What to do » The answer consists of one number: how many lines of the data below include the string "that".
Data for review Start Marker
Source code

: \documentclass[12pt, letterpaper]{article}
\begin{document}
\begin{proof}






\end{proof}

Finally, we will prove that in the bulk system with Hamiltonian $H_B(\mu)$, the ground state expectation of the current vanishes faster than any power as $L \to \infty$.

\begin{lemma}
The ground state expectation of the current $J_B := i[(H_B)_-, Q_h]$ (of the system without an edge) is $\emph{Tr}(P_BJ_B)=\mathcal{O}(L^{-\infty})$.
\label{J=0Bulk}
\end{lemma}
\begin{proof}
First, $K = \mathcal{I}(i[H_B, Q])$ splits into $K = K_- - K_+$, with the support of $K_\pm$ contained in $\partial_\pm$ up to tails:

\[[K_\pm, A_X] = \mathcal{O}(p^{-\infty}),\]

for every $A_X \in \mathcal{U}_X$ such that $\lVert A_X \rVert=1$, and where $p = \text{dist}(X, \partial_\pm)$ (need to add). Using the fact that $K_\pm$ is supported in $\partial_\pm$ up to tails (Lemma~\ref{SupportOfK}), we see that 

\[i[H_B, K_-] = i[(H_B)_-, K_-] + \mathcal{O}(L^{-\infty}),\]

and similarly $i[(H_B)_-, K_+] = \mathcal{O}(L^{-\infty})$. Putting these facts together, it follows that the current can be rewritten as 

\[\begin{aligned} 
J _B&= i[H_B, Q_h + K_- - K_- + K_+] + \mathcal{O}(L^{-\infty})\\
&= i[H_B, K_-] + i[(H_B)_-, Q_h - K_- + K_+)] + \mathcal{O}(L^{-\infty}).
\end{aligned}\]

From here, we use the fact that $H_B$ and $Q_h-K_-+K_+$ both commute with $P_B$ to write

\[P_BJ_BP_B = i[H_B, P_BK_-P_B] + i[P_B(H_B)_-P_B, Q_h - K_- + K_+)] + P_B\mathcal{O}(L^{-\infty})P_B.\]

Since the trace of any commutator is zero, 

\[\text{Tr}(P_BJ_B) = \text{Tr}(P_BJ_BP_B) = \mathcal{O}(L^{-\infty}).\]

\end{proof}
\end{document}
Data for review End Marker
Task output » 4